On examination of the ownership of assets in these categories it was found that the State and foreign companies virtually monopolized asset holdings in the dominant oil industry and the State also had a significant presence in other sectors including transport and communications, finance, construction and manufacturing. While Indo-Trinidadians had a presence at the ownership level in road transport (not air or sea transport), the smaller insurance companies, civil construction and small scale manufacturing, there was absolutely no question of dominance in these areas. It was only in the Retail Trade which accounted for about 5 per cent of the economy and in agriculture 4 per cent and rural real estate possibly 3 per cent, one can speak of significant Indo-Trinidadian asset holdings. It is therefore a figment of the imagination to speak of Indo-Trinidadian dominance of the economy. Even if we exclude the ownership of assets held by the State (which are under the control, management and disposition of Afro-Trinidadians) no such overwhelming ownership by Indos in the remainder of the economy is discernible.
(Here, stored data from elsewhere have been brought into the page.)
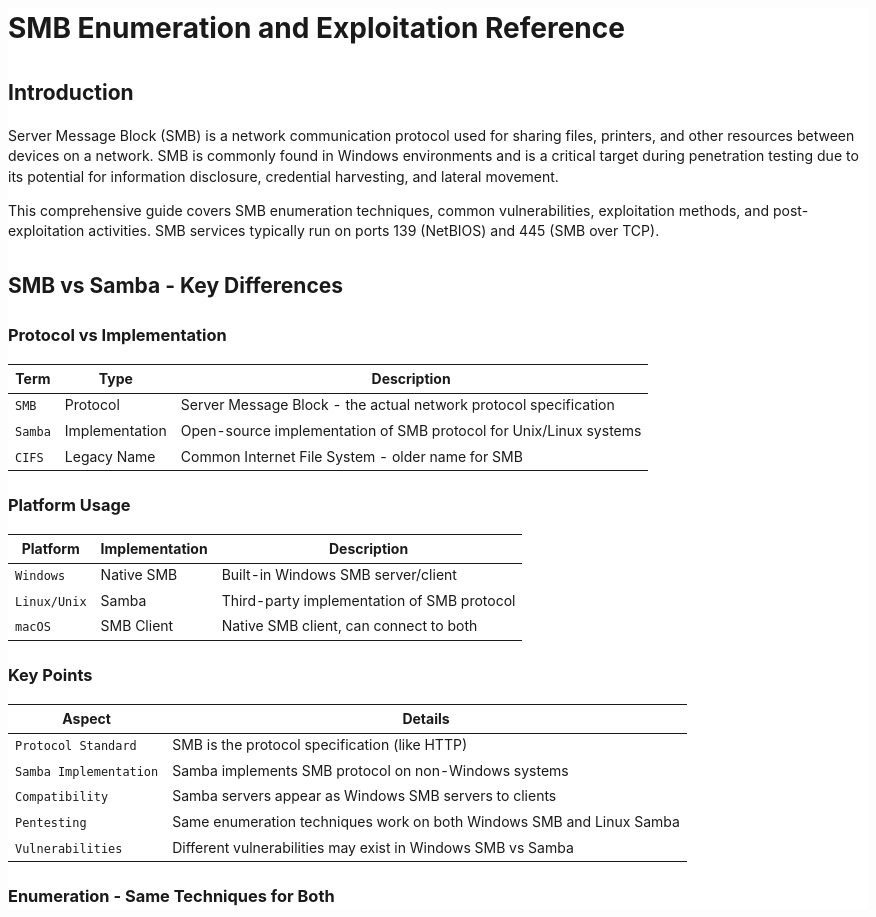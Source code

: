 # SMB Enumeration and Exploitation Reference

## Introduction

Server Message Block (SMB) is a network communication protocol used for sharing files, printers, and other resources between devices on a network. SMB is commonly found in Windows environments and is a critical target during penetration testing due to its potential for information disclosure, credential harvesting, and lateral movement.

This comprehensive guide covers SMB enumeration techniques, common vulnerabilities, exploitation methods, and post-exploitation activities. SMB services typically run on ports 139 (NetBIOS) and 445 (SMB over TCP).

## SMB vs Samba - Key Differences

### Protocol vs Implementation

| Term | Type | Description |
|------|------|-------------|
| `SMB` | Protocol | Server Message Block - the actual network protocol specification |
| `Samba` | Implementation | Open-source implementation of SMB protocol for Unix/Linux systems |
| `CIFS` | Legacy Name | Common Internet File System - older name for SMB |

### Platform Usage

| Platform | Implementation | Description |
|----------|---------------|-------------|
| `Windows` | Native SMB | Built-in Windows SMB server/client |
| `Linux/Unix` | Samba | Third-party implementation of SMB protocol |
| `macOS` | SMB Client | Native SMB client, can connect to both |

### Key Points

| Aspect | Details |
|--------|---------|
| `Protocol Standard` | SMB is the protocol specification (like HTTP) |
| `Samba Implementation` | Samba implements SMB protocol on non-Windows systems |
| `Compatibility` | Samba servers appear as Windows SMB servers to clients |
| `Pentesting` | Same enumeration techniques work on both Windows SMB and Linux Samba |
| `Vulnerabilities` | Different vulnerabilities may exist in Windows SMB vs Samba |

### Enumeration - Same Techniques for Both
Fast forward to 2019, and, though the classification of the activities in the various sectors was subject to some change, the profile of asset ownership continued to reflect a moderate Indo-Trini presence in many sectors. “Mining and quarrying”, now incorporating the extractive element of the oil and gas industry, accounted for 12.9 per cent of GDP. The item “Manufacturing” which now included oil refinery and petro-chemical operations, accounted for 18.6 per cent. Of this total, manufacture of food, beverage and household items in which Indo-Trinis would have had a notable presence, would probably account for about 6 per cent of the total in this category. It should be noted that local conglomerates (non Indo-Trinidadian entities) such as Massy Holdings and CL Financial had a significant presence in petrochemical manufacture while ANSA McAl advanced to greater prominence in manufacturing and financial services. “Government” (Administrative Support, Public Administration and Defence, Education, Human Health etc.) remained comparatively constant at 15.5 per cent.
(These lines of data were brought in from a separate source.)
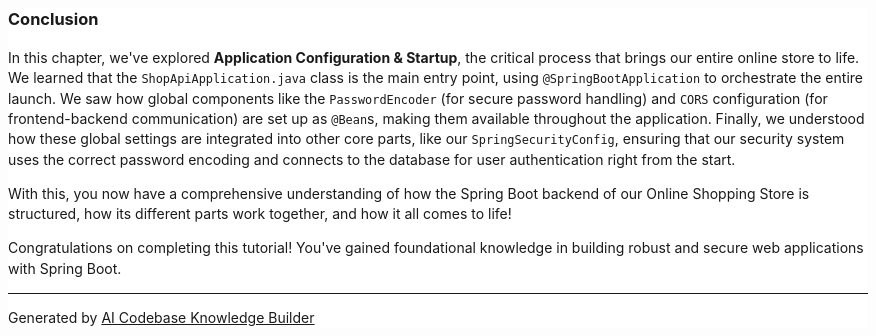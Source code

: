 
### Conclusion

In this chapter, we've explored **Application Configuration & Startup**, the critical process that brings our entire online store to life. We learned that the `ShopApiApplication.java` class is the main entry point, using `@SpringBootApplication` to orchestrate the entire launch. We saw how global components like the `PasswordEncoder` (for secure password handling) and `CORS` configuration (for frontend-backend communication) are set up as `@Bean`s, making them available throughout the application. Finally, we understood how these global settings are integrated into other core parts, like our `SpringSecurityConfig`, ensuring that our security system uses the correct password encoding and connects to the database for user authentication right from the start.

With this, you now have a comprehensive understanding of how the Spring Boot backend of our Online Shopping Store is structured, how its different parts work together, and how it all comes to life!

Congratulations on completing this tutorial! You've gained foundational knowledge in building robust and secure web applications with Spring Boot.

---

Generated by [AI Codebase Knowledge Builder](https://github.com/The-Pocket/Tutorial-Codebase-Knowledge)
Notable changes in the GDP took place in some sectors. Agriculture, in which Indo-Trinis were prominent, was now reduced to 1 per cent of GDP; transport and storage to 3.7 per cent and construction to 5.6 per cent. However, by far the most outstanding change was the huge increase in wholesale and retail trade inclusive of vehicle repair from 8.2 per cent to 21.1 per cent. This increase no doubt reflected the plethora of large malls and distribution and food franchise outlets constructed over the last decade or two which are under the ownership of ethnic groups other than Indo-Trinis.
Space does not permit me further elaboration but, given the evidence thus far adduced, there is absolutely no justification for the continuing assertion that Indo-Trinis dominate ownership of economic assets at the overall national level. The myth, however, persists. Only recently the leader of an obscure political party would posit that “The grandchildren of India ….went on to become the largest and wealthiest subgroup in the country”, a statement no doubt intended to mamaguay Indo-Trinis. As John F. Kennedy noted, “Too often we hold fast to the clichés of our forebears. We subject all facts to a prefabricated set of interpretations. We enjoy the comfort of opinion without the discomfort of thought.”